▶ **Task objective**
Which lines below contain the word "instructions"? Copy each one.

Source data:
»»
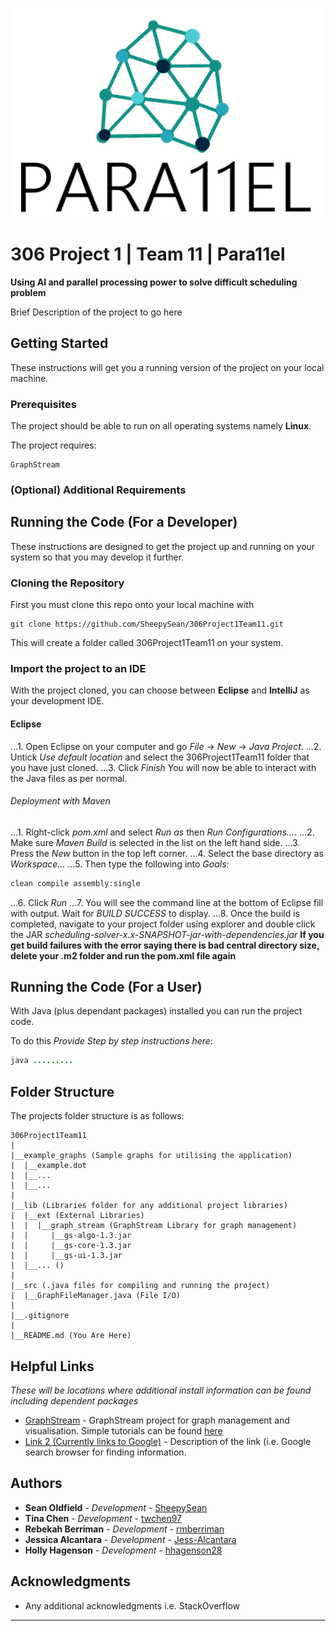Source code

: <p align="center"> 
<img src="https://github.com/SheepySean/306Project1Team11/blob/master/img.png">
</p>

# 306 Project 1		|		Team 11		|		Para11el


**Using AI and parallel processing power to solve difficult scheduling problem**

Brief Description of the project to go here

## Getting Started

These instructions will get you a running version of the project on your local machine.

### Prerequisites

The project should be able to run on all operating systems namely **Linux**.

The project requires:
```
GraphStream
```

### (Optional) Additional Requirements


## Running the Code (For a Developer)

These instructions are designed to get the project up and running on your system so that you may develop it further.

### Cloning the Repository

First you must clone this repo onto your local machine with
```git
git clone https://github.com/SheepySean/306Project1Team11.git
```
This will create a folder called 306Project1Team11 on your system.

### Import the project to an IDE

With the project cloned, you can choose between **Eclipse** and **IntelliJ** as your development IDE.

#### Eclipse
...1. Open Eclipse on your computer and go *File* -> *New* -> *Java Project*.
...2. Untick *Use default location* and select the 306Project1Team11 folder that you have just cloned.
...3. Click *Finish*
You will now be able to interact with the Java files as per normal.

###### Deployment with Maven
...1. Right-click *pom.xml* and select *Run as* then *Run Configurations...*.
...2. Make sure *Maven Build* is selected in the list on the left hand side.
...3. Press the *New* button in the top left corner.
...4. Select the base directory as *Workspace...*
...5. Then type the following into *Goals:*
```cmd
clean compile assembly:single
```
...6. Click *Run*
...7. You will see the command line at the bottom of Eclipse fill with output. Wait for *BUILD SUCCESS* to display.
...8. Once the build is completed, navigate to your project folder using explorer and double click the JAR *scheduling-solver-x.x-SNAPSHOT-jar-with-dependencies.jar*
**If you get build failures with the error saying there is bad central directory size, delete your .m2 folder and run the pom.xml file again**

## Running the Code (For a User)

With Java (plus dependant packages) installed you can run the project code. 

To do this *Provide Step by step instructions here*:
```java
java .........
```

## Folder Structure

The projects folder structure is as follows:

```
306Project1Team11
|
|__example_graphs (Sample graphs for utilising the application)
|  |__example.dot
|  |__...
|  |__...
|  
|__lib (Libraries folder for any additional project libraries)
|  |__ext (External Libraries)
|  |  |__graph_stream (GraphStream Library for graph management)
|  |     |__gs-algo-1.3.jar
|  |     |__gs-core-1.3.jar
|  |     |__gs-ui-1.3.jar
|  |__... ()
|
|__src (.java files for compiling and running the project)
|  |__GraphFileManager.java (File I/O)
|
|__.gitignore
|
|__README.md (You Are Here)
```

## Helpful Links

*These will be locations where additional install information can be found including dependent packages*

*  [GraphStream](http://graphstream-project.org/) - GraphStream project for graph management and visualisation. Simple tutorials can be found [here](http://graphstream-project.org/doc/Tutorials/)
*  [Link 2 (Currently links to Google)](https://www.google.com/) - Description of the link (i.e. Google search browser for finding information.


## Authors

* **Sean Oldfield** - *Development* - [SheepySean](https://github.com/SheepySean)
* **Tina Chen** - *Development* - [twchen97](https://github.com/twchen97)
* **Rebekah Berriman** - *Development* - [rmberriman](https://github.com/rmberriman)
* **Jessica Alcantara** - *Development* - [Jess-Alcantara](https://github.com/Jess-Alcantara)
* **Holly Hagenson** - *Development* - [hhagenson28](https://github.com/hhagenson28)

## Acknowledgments

* Any additional acknowledgments i.e. StackOverflow

---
««
▶ **Result of the task**
These instructions will get you a running version of the project on your local machine.
These instructions are designed to get the project up and running on your system so that you may develop it further.
To do this *Provide Step by step instructions here*:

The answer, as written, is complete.